_EXERCISE:_ Give the number of lines in the records that include the word "points", and nothing besides.

_DATA FOR ANALYSIS:_
╔══

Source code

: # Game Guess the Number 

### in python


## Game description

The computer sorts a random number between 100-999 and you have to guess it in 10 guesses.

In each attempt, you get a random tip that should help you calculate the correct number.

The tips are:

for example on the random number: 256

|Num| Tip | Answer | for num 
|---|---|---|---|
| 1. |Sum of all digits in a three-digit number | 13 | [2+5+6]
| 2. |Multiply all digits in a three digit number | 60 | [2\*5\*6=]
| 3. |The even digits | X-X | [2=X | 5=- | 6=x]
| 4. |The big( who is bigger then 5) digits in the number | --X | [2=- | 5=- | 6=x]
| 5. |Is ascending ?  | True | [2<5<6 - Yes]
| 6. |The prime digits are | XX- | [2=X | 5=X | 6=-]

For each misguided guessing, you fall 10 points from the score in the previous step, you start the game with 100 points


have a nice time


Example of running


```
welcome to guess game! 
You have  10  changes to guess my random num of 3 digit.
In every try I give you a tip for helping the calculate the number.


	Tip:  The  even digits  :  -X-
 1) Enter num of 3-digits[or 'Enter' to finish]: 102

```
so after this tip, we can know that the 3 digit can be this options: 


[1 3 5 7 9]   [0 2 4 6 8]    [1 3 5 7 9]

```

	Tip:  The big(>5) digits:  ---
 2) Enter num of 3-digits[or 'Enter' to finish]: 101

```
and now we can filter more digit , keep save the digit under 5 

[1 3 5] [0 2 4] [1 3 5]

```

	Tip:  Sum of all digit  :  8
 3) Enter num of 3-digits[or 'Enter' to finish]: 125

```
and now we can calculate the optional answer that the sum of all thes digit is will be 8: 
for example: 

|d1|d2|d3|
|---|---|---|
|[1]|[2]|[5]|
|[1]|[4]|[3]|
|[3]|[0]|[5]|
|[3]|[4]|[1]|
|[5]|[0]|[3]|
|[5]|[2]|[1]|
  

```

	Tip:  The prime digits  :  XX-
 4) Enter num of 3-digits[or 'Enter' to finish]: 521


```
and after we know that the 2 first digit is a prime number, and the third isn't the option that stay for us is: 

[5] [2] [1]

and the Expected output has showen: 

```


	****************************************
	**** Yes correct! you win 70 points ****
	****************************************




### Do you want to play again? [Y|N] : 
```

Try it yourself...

╚══

_OUTPUT BELOW:_ 2